Friday, June 12, 2009

Adventures in drunken visits resulting in babysitting

Somehow I got conned into watching Mini-J tomorrow. A Saturday. Morning. With a two year old. I'm sure that all the 22 oz drafts for $2 BEFORE she sprung the question on me had nothing to do with it.

How many kinds of dumb am I? This is the kid that showed up at the ball park Tuesday night without a having taken a nap all day. We walked up to the concession stand to get suckers & to wear him out. Ha! The only suckers were us. He threw a huge tantrum on the way back and kicked his ball towards the parking lot. Then kicked it again. And a third time, into the lot. Under a car. And went after it. With LMP telling him not to do it all the way. To Bestie I muttered - oh that kid would so get an ass whippin'. LMP retrieved the ball and dragged her progeny back to the diamonds, kicking and screaming the whole way.
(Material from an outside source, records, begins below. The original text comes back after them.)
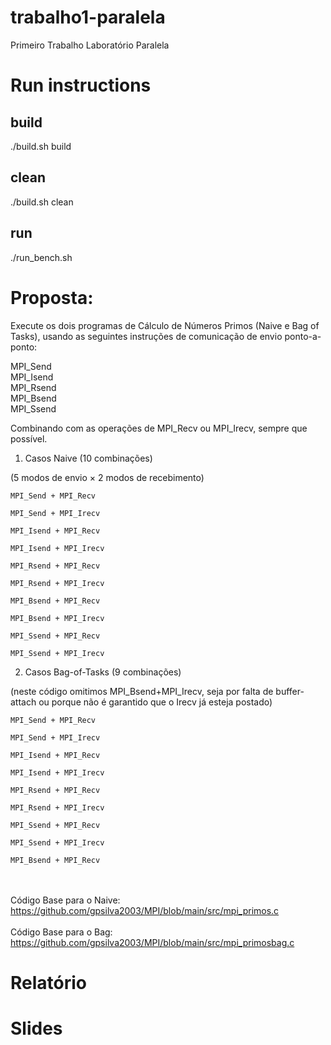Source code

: # trabalho1-paralela
Primeiro Trabalho Laboratório Paralela

# Run instructions

## build
./build.sh build
## clean
./build.sh clean
## run
./run_bench.sh

# Proposta:
Execute os dois programas de Cálculo de Números Primos (Naive e Bag of Tasks), usando as seguintes instruções de comunicação de envio ponto-a- ponto:

MPI_Send <br />
MPI_Isend <br />
MPI_Rsend <br />
MPI_Bsend <br />
MPI_Ssend <br />

Combinando com as operações de  MPI_Recv ou MPI_Irecv, sempre que possível.

1. Casos Naive (10 combinações)

(5 modos de envio × 2 modos de recebimento)

    MPI_Send + MPI_Recv

    MPI_Send + MPI_Irecv

    MPI_Isend + MPI_Recv

    MPI_Isend + MPI_Irecv

    MPI_Rsend + MPI_Recv

    MPI_Rsend + MPI_Irecv

    MPI_Bsend + MPI_Recv

    MPI_Bsend + MPI_Irecv

    MPI_Ssend + MPI_Recv

    MPI_Ssend + MPI_Irecv

2. Casos Bag-of-Tasks (9 combinações)

(neste código omitimos MPI_Bsend+MPI_Irecv, seja por falta de buffer-attach ou porque não é garantido que o Irecv já esteja postado)

    MPI_Send + MPI_Recv

    MPI_Send + MPI_Irecv

    MPI_Isend + MPI_Recv

    MPI_Isend + MPI_Irecv

    MPI_Rsend + MPI_Recv

    MPI_Rsend + MPI_Irecv

    MPI_Ssend + MPI_Recv

    MPI_Ssend + MPI_Irecv

    MPI_Bsend + MPI_Recv

 <br />  <br />
Código Base para o Naive: https://github.com/gpsilva2003/MPI/blob/main/src/mpi_primos.c  <br />  <br />
Código Base para o Bag:  https://github.com/gpsilva2003/MPI/blob/main/src/mpi_primosbag.c  <br />

# Relatório

# Slides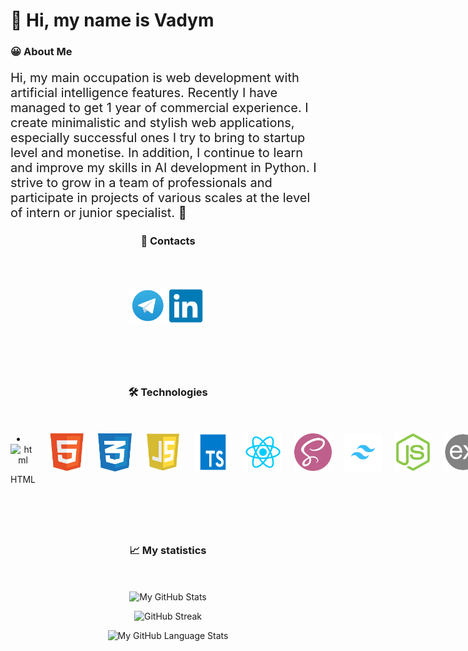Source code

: # 👋 Hi, my name is Vadym

<h3 style="min-width: 110px;">😀 About Me</h3>

<p style="font-size: 20px;">
Hi, my main occupation is web development with artificial intelligence features. Recently I have managed to get 1 year of commercial experience. I create minimalistic and stylish web applications, especially successful ones I try to bring to startup level and monetise. In addition, I continue to learn and improve my skills in AI development in Python. I strive to grow in a team of professionals and participate in projects of various scales at the level of intern or junior specialist. 💖
</p>

<h3 style="margin-bottom: 50px; text-align: center;">📩 Contacts</h3>

<div align="center" style="display: flex; justify-content: space-around; align-items: center; margin-bottom: 80px; gap: 20px;">

<a href="https://t.me/vxdosick"><img width="60px" src="./assets/telegram.png" alt="telegram"/></a>
<a href="https://www.linkedin.com/in/vadym-foteniuk-423a53318/"><img width="60px" src="./assets/linkedin.png" alt="linkedin"/></a>

</div>

<h3 style="text-align: center; margin-bottom: 50px;">🛠️ Technologies</h3>

<div align="center" style="display: flex; margin-bottom: 80px; justify-content: space-around; gap: 20px;">
  <li className="flex items-center gap-2">
          <img
            className="w-8 h-8"
            src="/tech/html.svg"
            alt="html"
            loading="lazy"
          />
          <p>HTML</p>
        </li>
<img  src="./assets/html.png" width="60" height="60" alt="html">
<img src="./assets/css.png" width="55" height="61" alt="css">   
<img  src="./assets/js.png" width="60" height="60" alt="js">
<img  src="./assets/ts.png" width="60" height="60" alt="ts">
<!-- <img  src="./assets/vue.png" width="60" height="60" alt="vue"> -->
<img  src="./assets/react.png" width="60" height="60" alt="react">
<!-- <img  src="./assets/react-native.png" width="60" height="60" alt="react-native"> -->
<img  src="./assets/sass.png" width="60" height="60" alt="sass">
<img  src="./assets/tailwind.png" width="60" height="60" alt="tailwind">
<!-- <img  src="./assets/bootstrap.png" width="60" height="60" alt="bootstrap"> -->
<img  src="./assets/node.png" width="60" height="60" alt="node.js">
<img  src="./assets/express.png" width="60" height="60" alt="express">
<img  src="./assets/mdb.png" width="60" height="60" alt="mongodb">
<img  src="./assets/ejs.png" width="60" height="60" alt="ejs">
<img  src="./assets/npm.png" width="60" height="60" alt="npm">
<img src="./assets/git.png" width="60" height="60" alt="git"></div>

<h3 style="text-align: center; margin-bottom: 50px;">📈 My statistics</h3>

<div align="center">

![My GitHub Stats](https://github-readme-stats.vercel.app/api/?username=vxdosick&count_private=true&theme=tokyonight&showicons=true)

</div>
<div align="center">

![GitHub Streak](https://streak-stats.demolab.com?user=vxdosick&theme=tokyonight&hide_border=true&mode=weekly)

</div>
<div align="center">

![My GitHub Language Stats](https://github-readme-stats.vercel.app/api/top-langs/?username=vxdosick&langs_count=5&theme=tokyonight)

</div>
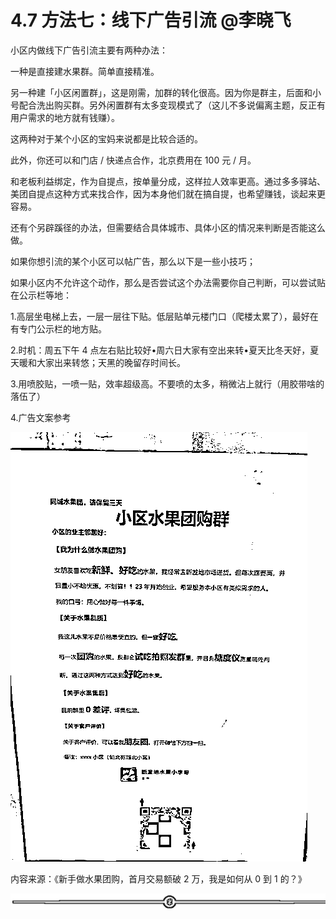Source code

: # 4.7 方法七：线下广告引流 @李晓飞

小区内做线下广告引流主要有两种办法：

一种是直接建水果群。简单直接精准。

另一种建「小区闲置群」，这是刚需，加群的转化很高。因为你是群主，后面和小号配合洗出购买群。另外闲置群有太多变现模式了（这儿不多说偏离主题，反正有用户需求的地方就有钱赚）。

这两种对于某个小区的宝妈来说都是比较合适的。

此外，你还可以和门店 / 快递点合作，北京费用在 100 元 / 月。

和老板利益绑定，作为自提点，按单量分成，这样拉人效率更高。通过多多驿站、美团自提点这种方式来找合作，因为本身他们就在搞自提，也希望赚钱，谈起来更容易。

还有个另辟蹊径的办法，但需要结合具体城市、具体小区的情况来判断是否能这么做。

如果你想引流的某个小区可以帖广告，那么以下是一些小技巧；

如果小区内不允许这个动作，那么是否尝试这个办法需要你自己判断，可以尝试贴在公示栏等地：

1.高层坐电梯上去，一层一层往下贴。低层贴单元楼门口（爬楼太累了），最好在有专门公示栏的地方贴。

2.时机：周五下午 4 点左右贴比较好•周六日大家有空出来转•夏天比冬天好，夏天暖和大家出来转悠；天黑的晚留存时间长。

3.用喷胶贴，一喷一贴，效率超级高。不要喷的太多，稍微沾上就行（用胶带啥的落伍了）

4.广告文案参考

![](img/4693462929e7009aad39204b8048676f.png)

内容来源：《新手做水果团购，首月交易额破 2 万，我是如何从 0 到 1 的？》

![](img/dd92b07373c3325b41989991c0898588.png)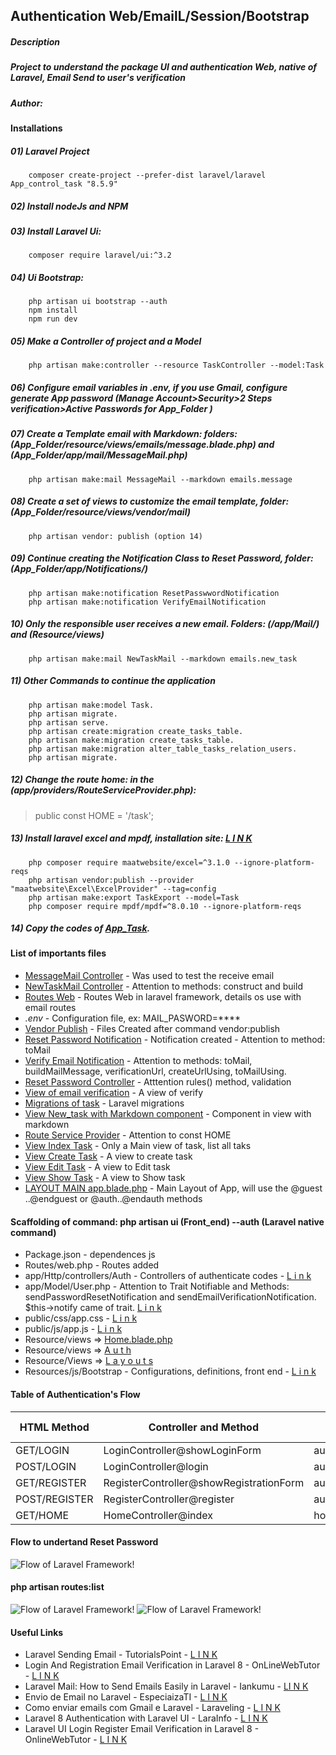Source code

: ## Authentication Web/EmailL/Session/Bootstrap

##### **Description**
##### Project to understand the package UI and authentication Web, native of Laravel, Email Send to user's verification

##### **Author:** 

**Installations**

##### 01) Laravel Project
        composer create-project --prefer-dist laravel/laravel App_control_task "8.5.9"
##### 02) Install nodeJs and NPM
##### 03) Install Laravel Ui:
        composer require laravel/ui:^3.2
##### 04) Ui Bootstrap:
        php artisan ui bootstrap --auth
        npm install
        npm run dev
##### 05) Make a Controller of project and a Model
        php artisan make:controller --resource TaskController --model:Task
##### 06) Configure email variables in .env, if you use Gmail, configure generate App password (Manage Account>Security>2 Steps verification>Active Passwords for App_Folder )
##### 07) Create a Template email with Markdown: folders: (App_Folder/resource/views/emails/message.blade.php) and (App_Folder/app/mail/MessageMail.php)
        php artisan make:mail MessageMail --markdown emails.message
##### 08) Create a set of views to customize the email template, folder: (App_Folder/resource/views/vendor/mail)
        php artisan vendor: publish (option 14)
##### 09) Continue creating the Notification Class to Reset Password, folder: (App_Folder/app/Notifications/)
        php artisan make:notification ResetPasswwordNotification
        php artisan make:notification VerifyEmailNotification
##### 10) Only the responsible user receives a new email. Folders: (/app/Mail/) and (Resource/views)
        php artisan make:mail NewTaskMail --markdown emails.new_task
##### 11) Other Commands to continue the application
        php artisan make:model Task.
        php artisan migrate.
        php artisan serve.
        php artisan create:migration create_tasks_table.
        php artisan make:migration create_tasks_table.
        php artisan make:migration alter_table_tasks_relation_users.
        php artisan migrate.
##### 12) Change the route home: in the (app/providers/RouteServiceProvider.php):
>  public const HOME = '/task';
##### 13) Install laravel excel and mpdf, installation site: [L I N K](https://docs.laravel-excel.com/3.1/getting-started/installation.html)
        php composer require maatwebsite/excel=^3.1.0 --ignore-platform-reqs
        php artisan vendor:publish --provider "maatwebsite\Excel\ExcelProvider" --tag=config
        php artisan make:export TaskExport --model=Task
        php composer require mpdf/mpdf=^8.0.10 --ignore-platform-reqs

##### 14) Copy the codes of [App_Task](https://github.com/Xaobin/App_Control_Task/tree/main/app_task).

#### List of importants files

* [MessageMail Controller](https://github.com/Xaobin/App_Control_Task/blob/main/app_task/app/Mail/MessageMail.php) - Was used to test the receive email
* [NewTaskMail Controller](https://github.com/Xaobin/App_Control_Task/blob/main/app_task/app/Mail/NewTaskMail.php) - Attention to methods: construct and build
* [Routes Web](https://github.com/Xaobin/App_Control_Task/blob/main/app_task/routes/web.php) - Routes Web in laravel framework, details os use with email routes
* _.env_ - Configuration file, ex: MAIL_PASWORD=****
* [Vendor Publish](https://github.com/Xaobin/App_Control_Task/tree/main/app_task/resources/views/vendor/mail) - Files Created after command vendor:publish
* [Reset Password Notification](https://github.com/Xaobin/App_Control_Task/blob/main/app_task/app/Notifications/ResetPasswordNotification.php) - Notification created - Attention to method: toMail
* [Verify Email Notification](https://github.com/Xaobin/App_Control_Task/blob/main/app_task/app/Notifications/VerifyEmailNotification.php) - Attention to methods: toMail,  buildMailMessage, verificationUrl, createUrlUsing, toMailUsing.
* [Reset Password Controller](https://github.com/Xaobin/App_Control_Task/blob/main/app_task/app/Http/Controllers/Auth/ResetPasswordController.php) - Atttention rules() method, validation
* [View of email verification](https://github.com/Xaobin/App_Control_Task/blob/main/app_task/resources/views/auth/verify.blade.php) - A view of verify
* [Migrations of task](https://github.com/Xaobin/App_Control_Task/tree/main/app_task/database/migrations) - Laravel migrations
* [View New_task with Markdown component](https://github.com/Xaobin/App_Control_Task/blob/main/app_task/resources/views/emails/new_task.blade.php) - Component in view with markdown
* [Route Service Provider](https://github.com/Xaobin/App_Control_Task/blob/main/app_task/app/Providers/RouteServiceProvider.php) - Attention to const HOME
* [View Index Task](https://github.com/Xaobin/App_Control_Task/blob/main/app_task/resources/views/task/index.blade.php) - Only a Main view of task, list all taks
* [View Create Task](https://github.com/Xaobin/App_Control_Task/blob/main/app_task/resources/views/task/create.blade.php) - A view to create task
* [View Edit Task](https://github.com/Xaobin/App_Control_Task/blob/main/app_task/resources/views/task/edit.blade.php) - A view to Edit task
* [View Show Task](https://github.com/Xaobin/App_Control_Task/blob/main/app_task/resources/views/task/show.blade.php) - A view to Show task
* [LAYOUT MAIN app.blade.php](https://github.com/Xaobin/App_Control_Task/blob/main/app_task/resources/views/layouts/app.blade.php) - Main Layout of App, will use the @guest ..@endguest or @auth..@endauth methods

#### Scaffolding of command: php artisan ui (Front_end) --auth (Laravel native command)

* Package.json - dependences js
* Routes/web.php - Routes added
* app/Http/controllers/Auth - Controllers of authenticate codes - [L i n k](https://github.com/Xaobin/App_Control_Task/tree/main/app_task/app/Http/Controllers/Auth)
* app/Model/User.php - Attention to Trait Notifiable and Methods: sendPasswordResetNotification and sendEmailVerificationNotification. $this->notify came of trait. [L i n k](https://github.com/Xaobin/App_Control_Task/blob/main/app_task/app/Models/User.php)
* public/css/app.css - [L i n k](https://github.com/Xaobin/App_Control_Task/blob/main/app_task/public/css/app.css)
* public/js/app.js - [L i n k](https://github.com/Xaobin/App_Control_Task/blob/main/app_task/public/css/app.js)
* Resource/views => [Home.blade.php](https://github.com/Xaobin/App_Control_Task/blob/main/app_task/resources/views/home.blade.php)
* Resource/views => [A u t h](https://github.com/Xaobin/App_Control_Task/tree/main/app_task/resources/views/auth)
* Resource/Views => [L a y o u t s](https://github.com/Xaobin/App_Control_Task/tree/main/app_task/resources/views/layouts)
* Resources/js/Bootstrap - Configurations, definitions, front end - [L i n k](https://github.com/Xaobin/App_Control_Task/blob/main/app_task/resources/js/bootstrap.js)

#### Table of Authentication's Flow

|HTML Method|Controller and Method|Route|Vendor/laravel/ui/auth-backend (Trait)|
|---|---|---|---|
|GET/LOGIN|LoginController@showLoginForm|auth.login|AutenticatedUsers|
|POST/LOGIN|LoginController@login|auth.login|AutenticatedUsers|
|GET/REGISTER|RegisterController@showRegistrationForm|auth.register|RegisterUsers|
|POST/REGISTER|RegisterController@register|auth.register|RegisterUsers|
|GET/HOME|HomeController@index|home|--------|

#### Flow to undertand Reset Password
![Flow of Laravel Framework!](https://images2.imgbox.com/a9/2f/tvJhEquf_o.png "Flow - Laravel Framework")

#### php artisan routes:list
![Flow of Laravel Framework!](https://images2.imgbox.com/ee/cb/r4owaiZE_o.png "Flow - Laravel Framework")
![Flow of Laravel Framework!](https://images2.imgbox.com/07/0c/g83gUq3G_o.png "Flow - Laravel Framework")

#### Useful Links

* Laravel Sending Email - TutorialsPoint - [L I N K](https://www.tutorialspoint.com/laravel/laravel_sending_email.htm#)
* Login And Registration Email Verification in Laravel 8 - OnLineWebTutor -  [L I N K](https://onlinewebtutorblog.com/login-and-registration-email-verification-in-laravel-8/)
* Laravel Mail: How to Send Emails Easily in Laravel - Iankumu -  [LI N K](https://www.iankumu.com/blog/laravel-send-emails/)
* Envio de Email no Laravel - EspeciaizaTI  - [L I N K](https://blog.especializati.com.br/envio-de-e-mails-no-laravel/)
* Como enviar emails com Gmail e Laravel - Laraveling -  [L I N K](https://laraveling.tech/como-enviar-emails-gmail-laravel/)
* Laravel 8 Authentication with Laravel UI - LaraInfo - [L I N K](https://larainfo.com/blogs/laravel-8-authentication-with-laravel-ui)
* Laravel UI Login Register Email Verification in Laravel 8 - OnlineWebTutor - [L I N K](https://onlinewebtutorblog.com/laravel-ui-login-register-email-verification-in-laravel-8/)







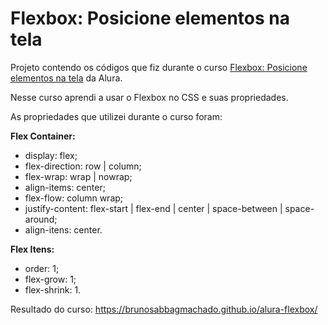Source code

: # Flexbox: Posicione elementos na tela

Projeto contendo os códigos que fiz durante o curso [Flexbox: Posicione elementos na tela](https://cursos.alura.com.br/course/posicione-elementos-com-flexbox) da Alura. 

Nesse curso aprendi a usar o Flexbox no CSS e suas propriedades.

As propriedades que utilizei durante o curso foram:

**Flex Container:**
- display: flex;
- flex-direction: row | column;
- flex-wrap: wrap | nowrap;
- align-items: center;
- flex-flow: column wrap;
- justify-content: flex-start | flex-end | center | space-between | space-around;
- align-itens: center.

**Flex Itens:**
- order: 1;
- flex-grow: 1;
- flex-shrink: 1.


Resultado do curso: https://brunosabbagmachado.github.io/alura-flexbox/
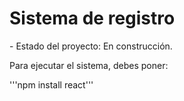 <h1>Sistema de registro</h1>
 - Estado del proyecto: En construcción.


Para ejecutar el sistema, debes poner:

'''npm install react'''
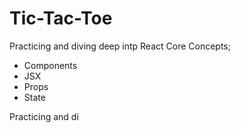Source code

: # Tic-Tac-Toe

Practicing and diving deep intp React Core Concepts; 
- Components
- JSX
- Props
- State

Practicing and di




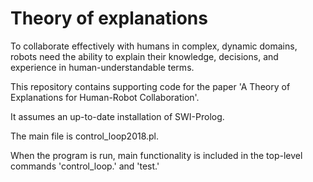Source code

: # Theory of explanations

To collaborate effectively with humans in complex, dynamic domains, robots need the ability to explain their knowledge, decisions, and experience in human-understandable terms.

This repository contains supporting code for the paper 'A Theory of Explanations for Human-Robot Collaboration'.

It assumes an up-to-date installation of SWI-Prolog.

The main file is control_loop2018.pl.

When the program is run, main functionality is included in the top-level commands 'control_loop.' and 'test.'

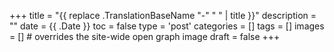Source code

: +++
title = "{{ replace .TranslationBaseName "-" " " | title }}"
description = ""
date = {{ .Date }}
toc = false
type = 'post'
categories = []
tags = []
images = [] # overrides the site-wide open graph image
draft = false
+++

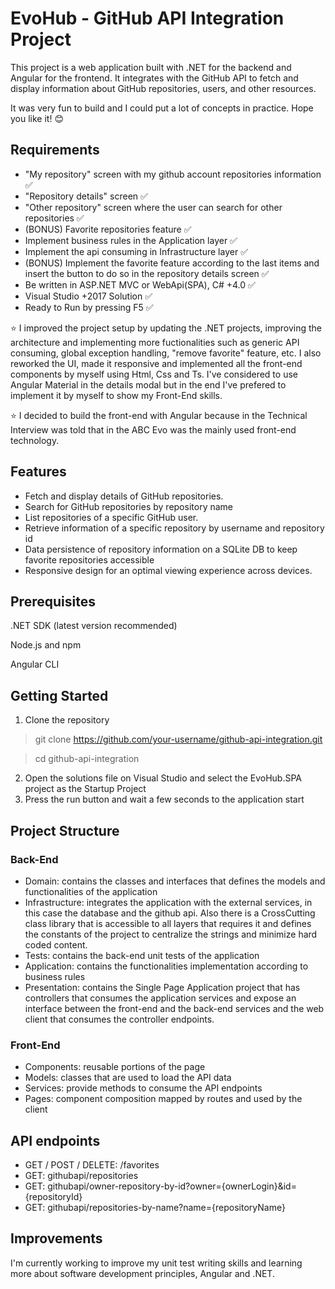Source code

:# EvoHub - GitHub API Integration Project

This project is a web application built with .NET for the backend and Angular for the frontend. 
It integrates with the GitHub API to fetch and display information about GitHub repositories, users, and other resources.

It was very fun to build and I could put a lot of concepts in practice. Hope you like it! 😊

## Requirements

- "My repository" screen with my github account repositories information ✅
- "Repository details" screen ✅
- "Other repository" screen where the user can search for other repositories ✅
- (BONUS) Favorite repositories feature ✅
- Implement business rules in the Application layer ✅
- Implement the api consuming in Infrastructure layer ✅
- (BONUS) Implement the favorite feature according to the last items and insert
  the button to do so in the repository details screen ✅
- Be written in ASP.NET MVC or WebApi(SPA), C# +4.0 ✅
- Visual Studio +2017 Solution ✅
- Ready to Run by pressing F5 ✅

⭐ I improved the project setup by updating the .NET projects, improving the architecture and implementing more fuctionalities
such as generic API consuming, global exception handling, "remove favorite" feature, etc. I also reworked the UI, made it responsive and implemented all the front-end 
components by myself using Html, Css and Ts. I've considered to use Angular Material in the details modal but in the end I've prefered to implement it by myself to show
my Front-End skills.

⭐ I decided to build the front-end with Angular because in the Technical Interview was told that in the ABC Evo was the mainly used front-end
technology. 

## Features
- Fetch and display details of GitHub repositories.
- Search for GitHub repositories by repository name
- List repositories of a specific GitHub user.
- Retrieve information of a specific repository by username and repository id
- Data persistence of repository information on a SQLite DB to keep favorite repositories accessible
- Responsive design for an optimal viewing experience across devices.

## Prerequisites
.NET SDK (latest version recommended)

Node.js and npm

Angular CLI

## Getting Started
1. Clone the repository
> git clone https://github.com/your-username/github-api-integration.git

> cd github-api-integration
2. Open the solutions file on Visual Studio and select the EvoHub.SPA project as the Startup Project
3. Press the run button and wait a few seconds to the application start

## Project Structure
### Back-End
- Domain: contains the classes and interfaces that defines the models and functionalities of the application
- Infrastructure: integrates the application with the external services, in this case the database and the github api.
  Also there is a CrossCutting class library that is accessible to all layers that requires it and defines the constants
  of the project to centralize the strings and minimize hard coded content.
- Tests: contains the back-end unit tests of the application
- Application: contains the functionalities implementation according to business rules
- Presentation: contains the Single Page Application project that has controllers that consumes the application services and expose an interface
  between the front-end and the back-end services and the web client that consumes the controller endpoints.
### Front-End
- Components: reusable portions of the page
- Models: classes that are used to load the API data
- Services: provide methods to consume the API endpoints
- Pages: component composition mapped by routes and used by the client

## API endpoints
- GET / POST / DELETE: /favorites
- GET: githubapi/repositories
- GET: githubapi/owner-repository-by-id?owner={ownerLogin}&id={repositoryId}
- GET: githubapi/repositories-by-name?name={repositoryName}

 
## Improvements
I'm currently working to improve my unit test writing skills and learning more about software development principles, Angular and .NET.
Later, when he's in his chair in "time out" there are other kids running around playing. He sniffles.
Mini-J: "I want to go play with him." (everyone is "him" or "her" if Mini-J doesn't know their name.) No response from anyone

Mini-J: "Mommy, I want to go play with him!" Still no response from anyone

Mini-J: "I sorry"

Hoodchick: "That sounded very sincere." about 20 seconds go by

Mini-J: "*sniffle, sniffle* Mommy, I sssorry"

Hoodchick: *snicker*

Mini-J: "It's not funny!"

Hoodchick: "Oh, but it is. What isn't funny is the tantrum you threw earlier."

Mini-J: "Wha-aaaa-aaaa"

What is it about 2 year olds that they have to rely on tears to win a fight?

If he wasn't so darn cute I'd have been able to say NO WAY IN HELL!!!

For those of you busting on my Justin Timberlake love, I leave you this (which is really, really funny if you're up on popular music and in a country that allows you to view this. Seriously, I laughed so hard I farted. Wait a minute, I didn't say that. It was the DOG that farted. Really. Would I lie about something like that?)


  1. You are going to have the best time. Well, maybe not the BEST, but just think--blog fodder! Good luck!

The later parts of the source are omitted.